Mike começou a lembrar. Recordou do dia que a convidou para sair pela primeira vez e ela aceitou. Se não fosse pelo incentivo dela, ele jamais teria tentado uma vaga no time de futebol. Pensou nas brigas que tiveram. Não lembrou todos os motivos pelos quais brigavam, mas lembrou-se de como se sentia feliz quando conseguiam conversar e resolver os problemas.
Foi assim que ele aprendeu a se comunicar e a buscar acordos. Lembrou-se também de quando faziam as pazes. Era sempre a melhor parte. Lembrou-se de todas as vezes que ela o fez sentir-se forte, necessário e especial.
Encheu o papel com a história dos dois, das férias, das viagens feitas com a família, bailes da escola e tranqüilos piqueniques a dois.
E, na medida em que as folhas iam ficando escritas, ele se deu conta do quanto ela o ajudara a crescer e a se conhecer melhor.
Ele teria sido uma pessoa diferente sem ela.
Quando uma hora mais tarde, o treinador retornou, Mike se fora.
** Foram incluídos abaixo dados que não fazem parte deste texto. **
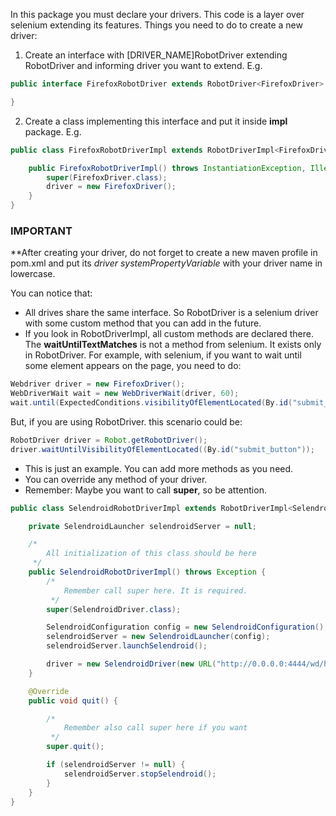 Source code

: In this package you must declare your drivers.
This code is a layer over selenium extending its features. Things you need to do to create a new driver:

1. Create an interface with [DRIVER_NAME]RobotDriver extending RobotDriver and informing driver you want to extend. E.g.
```java
public interface FirefoxRobotDriver extends RobotDriver<FirefoxDriver> {

}
```

2. Create a class implementing this interface and put it inside **impl** package. E.g.
```java
public class FirefoxRobotDriverImpl extends RobotDriverImpl<FirefoxDriver> implements FirefoxRobotDriver {

    public FirefoxRobotDriverImpl() throws InstantiationException, IllegalAccessException {
        super(FirefoxDriver.class);
        driver = new FirefoxDriver();
    }
}
```
### IMPORTANT
**After creating your driver, do not forget to create a new maven profile in pom.xml and put its *driver systemPropertyVariable* with your driver name in lowercase.


You can notice that:
- All drives share the same interface. So RobotDriver is a selenium driver with some custom method that you can add in the future.
- If you look in RobotDriverImpl, all custom methods are declared there. The **waitUntilTextMatches** is not a method from selenium. It exists only in RobotDriver.
For example, with selenium, if you want to wait until some element appears on the page, you need to do:
```java
Webdriver driver = new FirefoxDriver();
WebDriverWait wait = new WebDriverWait(driver, 60);
wait.until(ExpectedConditions.visibilityOfElementLocated(By.id("submit_button")));
```

But, if you are using RobotDriver. this scenario could be:

```java
RobotDriver driver = Robot.getRobotDriver();
driver.waitUntilVisibilityOfElementLocated((By.id("submit_button"));
```

- This is just an example. You can add more methods as you need.
- You can override any method of your driver.
- Remember: Maybe you want to call **super**, so be attention.
```java
public class SelendroidRobotDriverImpl extends RobotDriverImpl<SelendroidDriver> implements SelendroidRobotDriver {

    private SelendroidLauncher selendroidServer = null;

    /*
        All initialization of this class should be here
     */
    public SelendroidRobotDriverImpl() throws Exception {
        /*
            Remember call super here. It is required.
         */
        super(SelendroidDriver.class);

        SelendroidConfiguration config = new SelendroidConfiguration();
        selendroidServer = new SelendroidLauncher(config);
        selendroidServer.launchSelendroid();

        driver = new SelendroidDriver(new URL("http://0.0.0.0:4444/wd/hub/"), MobileCapabilities.buildToSelendroid());
    }

    @Override
    public void quit() {

        /*
            Remember also call super here if you want
         */
        super.quit();

        if (selendroidServer != null) {
            selendroidServer.stopSelendroid();
        }
    }
}

```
Deixou um bilhete sobre a mesa que dizia apenas:
"Treinador, obrigado pela lição. Acho que é verdade quando dizem que é melhor amar e perder do que jamais ter amado. A gente se vê no treino".
O caminho mais curto
Zé era uma dessas pessoas que vivia fugindo das dificuldades. Sempre procurou o caminho mais curto e cômodo. Era mestre em atalhos. Nem sempre suas soluções eram as melhores. Mas sempre estavam de acordo com os seus próprios interesses. Sofrimento era uma palavra que simplesmente não existia no dicionário do Zé.
Tudo o que pudesse provocar algum tipo de desconforto era imediatamente colocado em segundo lugar. Coisas como: solidariedade, amor, humildade, perdão...
Um dia Zé morreu...
Ao chegar no Céu encontrou São Pedro em frente a uma grande porta com uma imensa cruz de mais ou menos cinco metros. Zé saudou o Santo com a intimidade de um velho conhecido, do jeito que fazia com os amigos nos bares da vida, quando queria pedir algum favor.
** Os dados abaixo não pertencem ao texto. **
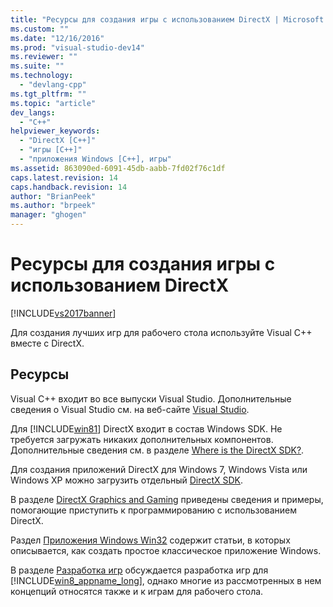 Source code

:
 ```yaml
---
title: "Ресурсы для создания игры с использованием DirectX | Microsoft Docs"
ms.custom: ""
ms.date: "12/16/2016"
ms.prod: "visual-studio-dev14"
ms.reviewer: ""
ms.suite: ""
ms.technology: 
  - "devlang-cpp"
ms.tgt_pltfrm: ""
ms.topic: "article"
dev_langs: 
  - "C++"
helpviewer_keywords: 
  - "DirectX [C++]"
  - "игры [C++]"
  - "приложения Windows [C++], игры"
ms.assetid: 863090ed-6091-45db-aabb-7fd02f76c1df
caps.latest.revision: 14
caps.handback.revision: 14
author: "BrianPeek"
ms.author: "brpeek"
manager: "ghogen"
---
```

# Ресурсы для создания игры с использованием DirectX
[!INCLUDE[vs2017banner](../assembler/inline/includes/vs2017banner.md)]

Для создания лучших игр для рабочего стола используйте Visual C\+\+ вместе с DirectX.  
  
## Ресурсы  
 Visual C\+\+ входит во все выпуски Visual Studio.  Дополнительные сведения о Visual Studio см. на веб\-сайте [Visual Studio](http://www.visualstudio.com/).  
  
 Для [!INCLUDE[win81](../misc/includes/win81_md.md)] DirectX входит в состав Windows SDK.  Не требуется загружать никаких дополнительных компонентов.  Дополнительные сведения см. в разделе [Where is the DirectX SDK?](http://msdn.microsoft.com/library/windows/desktop/ee663275.aspx).  
  
 Для создания приложений DirectX для Windows 7, Windows Vista или Windows XP можно загрузить отдельный [DirectX SDK](http://www.microsoft.com/download/details.aspx?displaylang=en&id=6812).  
  
 В разделе [DirectX Graphics and Gaming](http://msdn.microsoft.com/library/windows/desktop/ee663274\(v=vs.85\).aspx) приведены сведения и примеры, помогающие приступить к программированию с использованием DirectX.  
  
 Раздел [Приложения Windows Win32](../windows/windows-desktop-applications-cpp.md) содержит статьи, в которых описывается, как создать простое классическое приложение Windows.  
  
 В разделе [Разработка игр](http://msdn.microsoft.com/library/windows/apps/hh452744.aspx) обсуждается разработка игр для [!INCLUDE[win8_appname_long](../build/includes/win8_appname_long_md.md)], однако многие из рассмотренных в нем концепций относятся также и к играм для рабочего стола.
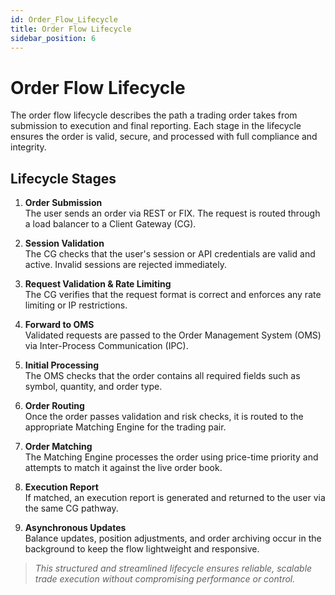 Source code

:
 ```yaml
---
id: Order_Flow_Lifecycle
title: Order Flow Lifecycle
sidebar_position: 6
---
```


# Order Flow Lifecycle

The order flow lifecycle describes the path a trading order takes from submission to execution and final reporting. Each stage in the lifecycle ensures the order is valid, secure, and processed with full compliance and integrity.

## Lifecycle Stages

1. **Order Submission**  
   The user sends an order via REST or FIX. The request is routed through a load balancer to a Client Gateway (CG).

2. **Session Validation**  
   The CG checks that the user's session or API credentials are valid and active. Invalid sessions are rejected immediately.

3. **Request Validation & Rate Limiting**  
   The CG verifies that the request format is correct and enforces any rate limiting or IP restrictions.

4. **Forward to OMS**  
   Validated requests are passed to the Order Management System (OMS) via Inter-Process Communication (IPC).

5. **Initial Processing**  
   The OMS checks that the order contains all required fields such as symbol, quantity, and order type.

6. **Order Routing**  
   Once the order passes validation and risk checks, it is routed to the appropriate Matching Engine for the trading pair.

7. **Order Matching**  
   The Matching Engine processes the order using price-time priority and attempts to match it against the live order book.

8. **Execution Report**  
    If matched, an execution report is generated and returned to the user via the same CG pathway.

9. **Asynchronous Updates**  
    Balance updates, position adjustments, and order archiving occur in the background to keep the flow lightweight and responsive.

> _This structured and streamlined lifecycle ensures reliable, scalable trade execution without compromising performance or control._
Depois, então, Zé lhe perguntou:
- Qual o caminho mais curto para o céu?
São Pedro respondeu:
- Seja Bem-vindo, Zé! A porta é por aqui mesmo... Entre!
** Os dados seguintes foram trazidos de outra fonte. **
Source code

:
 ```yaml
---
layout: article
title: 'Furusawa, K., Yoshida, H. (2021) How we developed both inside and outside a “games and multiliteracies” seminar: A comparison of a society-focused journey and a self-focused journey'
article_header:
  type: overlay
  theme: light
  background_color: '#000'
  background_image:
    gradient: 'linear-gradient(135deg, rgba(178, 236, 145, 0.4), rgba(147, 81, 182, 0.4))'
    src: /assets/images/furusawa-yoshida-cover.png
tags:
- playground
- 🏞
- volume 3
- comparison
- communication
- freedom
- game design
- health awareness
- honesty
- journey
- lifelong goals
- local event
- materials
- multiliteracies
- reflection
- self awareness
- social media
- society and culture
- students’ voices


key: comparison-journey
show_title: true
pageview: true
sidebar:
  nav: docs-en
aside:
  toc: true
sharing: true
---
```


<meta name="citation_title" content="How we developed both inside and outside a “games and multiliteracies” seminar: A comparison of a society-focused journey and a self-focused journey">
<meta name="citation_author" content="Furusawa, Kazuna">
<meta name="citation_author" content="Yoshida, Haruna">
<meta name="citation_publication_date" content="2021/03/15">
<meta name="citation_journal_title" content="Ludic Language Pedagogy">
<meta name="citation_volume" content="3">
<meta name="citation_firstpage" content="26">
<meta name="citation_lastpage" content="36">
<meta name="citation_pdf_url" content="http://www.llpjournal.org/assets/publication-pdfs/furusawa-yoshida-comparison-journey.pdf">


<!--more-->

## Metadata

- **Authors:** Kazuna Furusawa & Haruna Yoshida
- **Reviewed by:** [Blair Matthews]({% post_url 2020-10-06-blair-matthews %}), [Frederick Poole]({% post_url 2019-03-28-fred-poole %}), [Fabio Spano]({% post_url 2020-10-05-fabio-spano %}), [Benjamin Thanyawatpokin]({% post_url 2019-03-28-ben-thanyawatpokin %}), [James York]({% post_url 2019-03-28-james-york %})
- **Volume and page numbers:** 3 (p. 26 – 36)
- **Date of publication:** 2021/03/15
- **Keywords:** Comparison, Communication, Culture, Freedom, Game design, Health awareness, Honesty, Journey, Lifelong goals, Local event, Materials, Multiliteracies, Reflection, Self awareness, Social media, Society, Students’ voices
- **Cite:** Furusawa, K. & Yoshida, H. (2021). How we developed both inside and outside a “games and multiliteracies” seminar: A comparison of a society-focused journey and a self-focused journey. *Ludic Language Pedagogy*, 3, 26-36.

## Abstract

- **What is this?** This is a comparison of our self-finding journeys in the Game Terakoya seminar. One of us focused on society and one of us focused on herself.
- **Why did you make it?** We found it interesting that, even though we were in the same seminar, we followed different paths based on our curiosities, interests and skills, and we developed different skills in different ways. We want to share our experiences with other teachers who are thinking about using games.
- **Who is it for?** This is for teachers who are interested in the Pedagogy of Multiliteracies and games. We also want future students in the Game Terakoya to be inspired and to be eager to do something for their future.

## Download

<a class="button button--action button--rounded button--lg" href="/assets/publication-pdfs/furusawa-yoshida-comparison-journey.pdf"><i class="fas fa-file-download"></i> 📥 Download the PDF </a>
Zé entrou e viu uma longa escada, bastante estreita e pedregosa. E perguntou imediatamente, como fazia nos velhos tempos:
- Não tem um caminho mais curto?
São Pedro respondeu com ternura e autoridade:
- Não, Zé. O caminho é esse mesmo. Todos os que entram no céu passam por aqui. E tem mais. Você deverá levar esta Cruz até lá. São apenas cinco quilômetros de caminhada.
O Zé olhou para a Cruz e pensou com seus botões:
- Vou dar um jeitinho.
Agradeceu e saiu com sua Cruz em direção ao Paraíso. Caminhou um quilômetro sem dificuldades. Foi então que viu um serrote esquecido no chão. Olhou ao redor, não viu ninguém e não resistindo a tentação, cortou um metro da Cruz. Continuou o seu caminho mas levou junto o serrote. Mais um quilômetro, mais um metro cortado. Mais um quilômetro... cortou outro metro.
Quando faltava apenas cem metros para chegar no Céu só havia mais um metro da Cruz. E lá ia o Zé carregando a cruz sem dificuldade, como sempre fez durante toda sua vida.
Foi então que aconteceu o inesperado. Para chegar até o Céu, seria necessário atravessar um precipício. A distância até a outra margem era de cinco metros. Zé podia ver apenas um fogo intenso no fundo do precipício. Faltou coragem... ele não seria capaz de saltar tão longe.
Desanimado, sentou. Lembrou então a oração do Anjo da Guarda que aprendera com sua avó. Começou a rezar ... e logo seu Anjo da Guarda apareceu e perguntou:
- Ei Zé... o que você está esperando? A festa lá no Céu está uma maravilha! Você não está escutando a música e as danças? Porque você está aqui sentado?
Zé respondeu:
- Cheguei até aqui, mas tenho medo de pular este precipício.
O Anjo, então, exclamou:
- Ora Zé, use a ponte!
- Que ponte? Perguntou o Zé.
E o Anjo respondeu:
- Aquela que São Pedro lhe deu lá na entrada! Onde está a sua ponte, Zé?
E Zé, compreendendo o seu grande erro, respondeu tristemente ao Anjo:
- Eu cortei!
Os caminhos mais curtos sempre nos levam a algum lugar, mas nem sempre nos ajudam a alcançar os nossos objetivos.